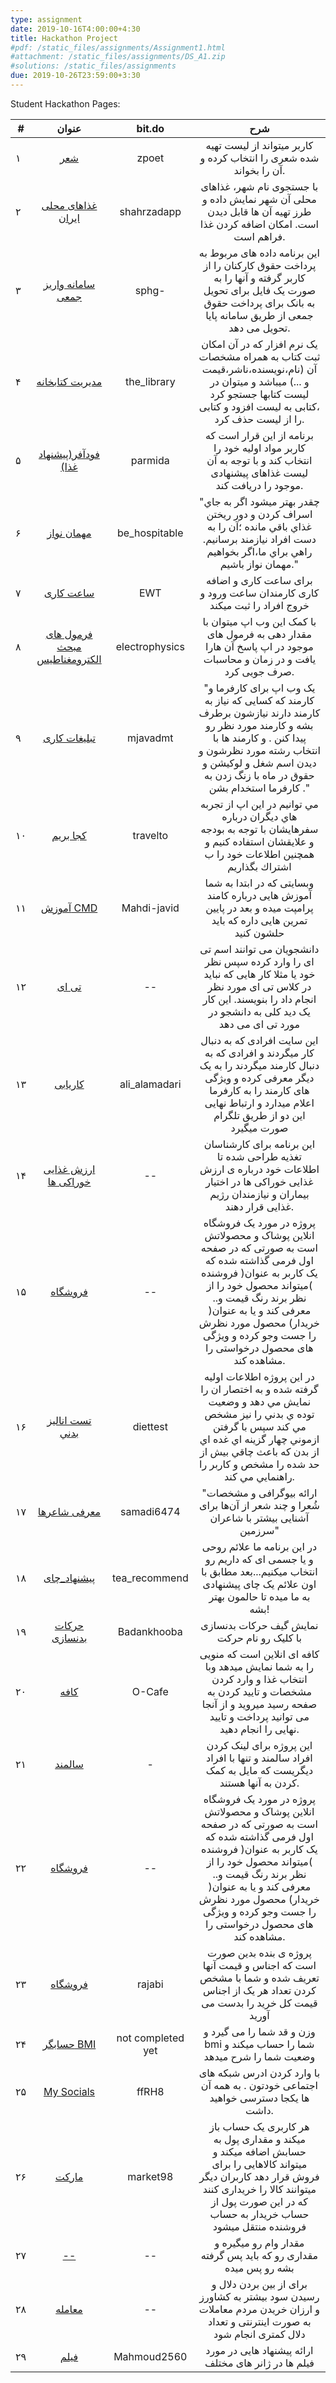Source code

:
 ```yaml
---
type: assignment
date: 2019-10-16T4:00:00+4:30
title: Hackathon Project
#pdf: /static_files/assignments/Assignment1.html
#attachment: /static_files/assignments/DS_A1.zip
#solutions: /static_files/assignments
due: 2019-10-26T23:59:00+3:30
---
```


Student Hackathon Pages:

| # |       عنوان                 |      bit.do     |                 شرح                    |
|---|:----------------------------:|:---------------:|:----------------------------------------:|
| ۱ |[شعر](http://98522022.pythonanywhere.com)|zpoet|کاربر میتواند از لیست تهیه شده شعری را انتخاب کرده و آن را بخواند.|
| ۲ |[غذاهای محلی ایران](http://98521018.pythonanywhere.com)|shahrzadapp|با جستجوی نام شهر، غذاهای محلی آن شهر نمایش داده و طرز تهیه آن ها قابل دیدن است. امکان اضافه کردن غذا فراهم است.|
| ۳ |[سامانه واریز جمعی](http://98521045.pythonanywhere.com)|sphg-|این برنامه داده های مربوط به پرداخت حقوق کارکنان را از کاربر گرفته و آنها را به صورت یک فایل برای تحویل به بانک برای پرداخت حقوق جمعی از طریق سامانه پایا تحویل می دهد.|
| ۴ |[مدیریت کتابخانه](http://98521171.pythonanywhere.com)|the_library|یک نرم افزار که در آن امکان ثبت کتاب به همراه مشخصات آن (نام،نویسنده،ناشر،قیمت و ...) میباشد و میتوان در لیست کتابها جستجو کرد ،کتابی به لیست افزود و کتابی را از لیست حذف کرد.|
| ۵ |[فودآفر(پیشنهاد غذا)](http://98521459.pythonanywhere.com)|parmida|برنامه از این قرار است که کاربر مواد اولیه خود را انتخاب کند و با توجه به آن لیست غذاهای پیشنهادی موجود را دریافت کند.|
| ۶ |[مهمان نواز](http://98521369.pythonanywhere.com)|be_hospitable|"چقدر بهتر ميشود اگر به جاي اسراف كردن و دور ريختن  غذاي باقي مانده ؛آن را به دست افراد نيازمند برسانيم. راهي براي ما،اگر بخواهيم مهمان نواز باشيم."|
| ۷ |[ساعت کاری](http://98521162.pythonanywhere.com)|EWT|برای ساعت کاری و اضافه کاری کارمندان ساعت ورود و خروج افراد را ثبت میکند|
| ۸ |[فرمول های مبحث الکترومغناطیس](http://98522274.pythonanywhere.com)|electrophysics|با کمک این وب اپ میتوان با مقدار دهی به فرمول های موجود در اپ پاسخ آن هارا یافت و در زمان و محاسبات صرف جویی کرد.|
| ۹ |[تبلیغات کاری](http://98522049.pythonanywhere.com)|mjavadmt|"یک وب اپ برای کارفرما و کارمند که کسایی که نیاز به کارمند دارند نیازشون برطرف بشه و کارمند مورد نظر رو پیدا کنن . و کارمند ها با انتخاب رشته مورد نظرشون و دیدن اسم شغل و لوکیشن و حقوق در ماه با زنگ زدن به کارفرما استخدام بشن ."|
|۱۰ |[كجا بريم](http://98522382.pythonanywhere.com)|travelto|مي توانيم در اين اپ از تجربه هاي ديگران درباره سفرهايشان با توجه به بودجه و علايقشان استفاده كنيم و همچنين اطلاعات خود را ب اشتراك بگذاريم|
|۱۱ |[آموزش CMD](http://98521108.pythonanywhere.com)|Mahdi-javid|وبسایتی که در ابتدا به شما آموزش هایی درباره کامند پرامپت میده و بعد در پایین تمرین هایی داره که باید حلشون کنید|
|۱۲ |[تی ای](http://98521099.pythonanywhere.com)|--|دانشجویان می توانند اسم تی ای را وارد کرده سپس نظر خود یا مثلا کار هایی که نباید در کلاس تی ای مورد نظر انجام داد را بنویسند. این کار یک دید کلی به دانشجو در مورد تی ای می دهد|
|۱۳ |[کاریابی](http://98521216.pythonanywhere.com)|ali_alamadari|این سایت افرادی که به دنبال کار میگردند و افرادی که به دنبال کارمند میگردند را  به یک دیگر معرفی کرده و ویژگی های کارمند را به کارفرما اعلام میدارد و ارتباط نهایی این دو از طریق تلگرام صورت میگیرد|
|۱۴ |[ارزش غذایی خوراکی ها](http://mahdiehnaderi.pythonanywhere.com)|--|این برنامه برای کارشناسان تغذیه طراحی شده تا اطلاعات خود درباره ی ارزش غذایی خوراکی ها در اختیار بیماران و نیازمندان رژیم غذایی قرار دهند.|
|۱۵ |[فروشگاه](http://97551279.pythonanywhere.com)|--|پروژه در مورد یک  فروشگاه انلاین پوشاک و محصولاتش است به صورتی که  در صفحه اول فرمی گذاشته  شده  که یک کاربر به عنوان( فروشنده )میتواند محصول خود را از نظر برند رنگ قیمت و.. معرفی کند و یا به عنوان( خریدار) محصول مورد نظرش را جست وجو کرده و ویژگی های محصول درخواستی را مشاهده کند.|
|۱۶ |[تست اناليز بدني](http://98522328.pythonanywhere.com)|diettest|در اين پروژه اطلاعات اوليه گرفته شده و به اختصار ان را نمايش مي دهد و وضعيت توده ي بدني را نيز مشخص مي كند سپس با گرفتن ازموني چهار گزينه اي غده اي از بدن كه باعث چاقي بيش از حد شده را مشخص و كاربر را راهنمايي مي كند.|
|۱۷ |[معرفی شاعرها](http://98521324.pythonanywhere.com)|samadi6474|"ارائه بیوگرافی و مشخصات شُعرا و چند شعر از آن‌ها برای آشنایی بیشتر با شاعران سرزمین"|
|۱۸ |[پیشنهاد_چای](http://98522319.pythonanywhere.com)|tea_recommend|در این برنامه ما علائم روحی و یا جسمی ای که داریم رو انتخاب میکنیم...بعد مطابق با اون علائم یک چای پیشنهادی به ما میده تا حالمون بهتر بشه!|
|۱۹ |[حرکات بدنسازی](http://98521396.pythonanywhere.com)|Badankhooba|نمایش گیف حرکات بدنسازی با کلیک رو نام حرکت|
|۲۰ |[کافه](http://98522031.pythonanywhere.com)|O-Cafe|کافه ای انلاین است که منویی را به شما نمایش میدهد وبا انتخاب غذا و وارد کردن مشخصات و تایید کردن به صفحه رسید میروید و از آنجا می توانید پرداخت و تایید نهایی را انجام دهید.|
|۲۱ |[سالمند](http://98522346.pythonanywhere.com/)|-|این پروژه برای لینک کردن افراد سالمند و تنها با افراد دیگریست که مایل به کمک کردن به آنها هستند.|
|۲۲ |[فروشگاه](http://97551279.pythonanywhere.com)|--|پروژه در مورد یک  فروشگاه انلاین پوشاک و محصولاتش است به صورتی که  در صفحه اول فرمی گذاشته  شده  که یک کاربر به عنوان( فروشنده )میتواند محصول خود را از نظر برند رنگ قیمت و.. معرفی کند و یا به عنوان( خریدار) محصول مورد نظرش را جست وجو کرده و ویژگی های محصول درخواستی را مشاهده کند.|
|۲۳ |[فروشگاه](http://97531342.pythonanywhere.com/)|rajabi|پروژه ی بنده بدین صورت است که اجناس و قیمت آنها تعریف شده و شما با مشخص کردن تعداد هر یک از اجناس قیمت کل خرید را بدست می آورید |
|۲۴ |[حسابگر BMI](http://98521306.pythonanywhere.com)|not completed yet|وزن و قد شما را می گیرد و bmi شما را حساب میکند و وضعیت شما را شرح میدهد|
|۲۵ |[My Socials](http://98522175.pythonanywhere.com)|ffRH8|با وارد کردن ادرس شبکه های اجتماعی خودتون . به همه آن ها یکجا دسترسی خواهید داشت.|
|۲۶ |[مارکت](http://98522238.pythonanywhere.com)|market98|هر کاربری یک حساب باز میکند و مقداری پول به حسابش اضافه میکند و میتواند کالاهایی را برای فروش قرار دهد کاربران دیگر میتوانند کالا را خریداری کنند که در این صورت پول از حساب خریدار به حساب فروشنده منتقل میشود|
|۲۷ |[--](http://98522058.pythonanywhere.com)|--|مقدار وام رو میگیره و مقداری رو که باید پس گرفته بشه رو پس میده|
|۲۸ |[معامله](http://98521126.pythonanywhere.com)|--|برای از بین بردن دلال و رسیدن سود بیشتر به کشاورز و ارزان خریدن مردم معاملات به صورت اینترنتی و تعداد دلال کمتری انجام شود|
|۲۹ |[فیلم](http://98521489.pythonanywhere.com)|Mahmoud2560|ارائه پیشنهاد هایی در مورد فیلم ها در ژانر های مختلف|



<!-- 
* [98521018](http://http://98521018.pythonanywhere.com/)-#1
* [98521045](http://http://98521045.pythonanywhere.com/)-#2
* [98521099](http://http://98521099.pythonanywhere.com/)-#3
* [98522175](http://http://98522175.pythonanywhere.com/)-#19
* [98521108](http://http://98521108.pythonanywhere.com/)-#4
* [98521126](http://http://98521126.pythonanywhere.com/)-#
* [98521162](http://http://98521162.pythonanywhere.com/)-#5
* [98521171](http://http://98521171.pythonanywhere.com/)-#6
* [97531342](http://http://97531342.pythonanywhere.com/)-#7
* [98521216](http://http://98521216.pythonanywhere.com/)-#8
* [98521234](http://http://98521234.pythonanywhere.com/)-#
* [98521252](http://http://98521252.pythonanywhere.com/)-#
* [98521306](http://http://98521306.pythonanywhere.com/)-#
* [98522238](http://http://98522238.pythonanywhere.com/)-#
* [98521324](http://http://98521324.pythonanywhere.com/)-#
* [98522274](http://http://98522274.pythonanywhere.com/)-#9
* [98522319](http://http://98522319.pythonanywhere.com/)-#
* [98521369](http://http://98521369.pythonanywhere.com/)-#10
* [98522328](http://http://98522328.pythonanywhere.com/)-#11
* [98521396](http://http://98521396.pythonanywhere.com/)-#12-
* [98521459](http://http://98521459.pythonanywhere.com/)-#13
* [98522382](http://http://98522382.pythonanywhere.com/)-#14
* [98521486](http://http://98521486.pythonanywhere.com/)-#15
* [98522022](http://http://98522022.pythonanywhere.com/)-#16
* [98522031](http://http://98522031.pythonanywhere.com/)-#
* [98522049](http://http://98522049.pythonanywhere.com/)-#17
* [98522058](http://http://98522058.pythonanywhere.com/)-#
* [97551279](http://http://97551279.pythonanywhere.com/)-#18
* [98522076](http://http://98522076.pythonanywhere.com/)-#
* [98522346](http://http://98522346.pythonanywhere.com/)-# -->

» **What is expected**: Copy out only the lines above from the one with "تی ای می دهد|" to the one with "غذایی قرار دهند.|", inclusive, exactly as they stand.

» **Task solution**:
|۱۲ |[تی ای](http://98521099.pythonanywhere.com)|--|دانشجویان می توانند اسم تی ای را وارد کرده سپس نظر خود یا مثلا کار هایی که نباید در کلاس تی ای مورد نظر انجام داد را بنویسند. این کار یک دید کلی به دانشجو در مورد تی ای می دهد|
|۱۳ |[کاریابی](http://98521216.pythonanywhere.com)|ali_alamadari|این سایت افرادی که به دنبال کار میگردند و افرادی که به دنبال کارمند میگردند را  به یک دیگر معرفی کرده و ویژگی های کارمند را به کارفرما اعلام میدارد و ارتباط نهایی این دو از طریق تلگرام صورت میگیرد|
|۱۴ |[ارزش غذایی خوراکی ها](http://mahdiehnaderi.pythonanywhere.com)|--|این برنامه برای کارشناسان تغذیه طراحی شده تا اطلاعات خود درباره ی ارزش غذایی خوراکی ها در اختیار بیماران و نیازمندان رژیم غذایی قرار دهند.|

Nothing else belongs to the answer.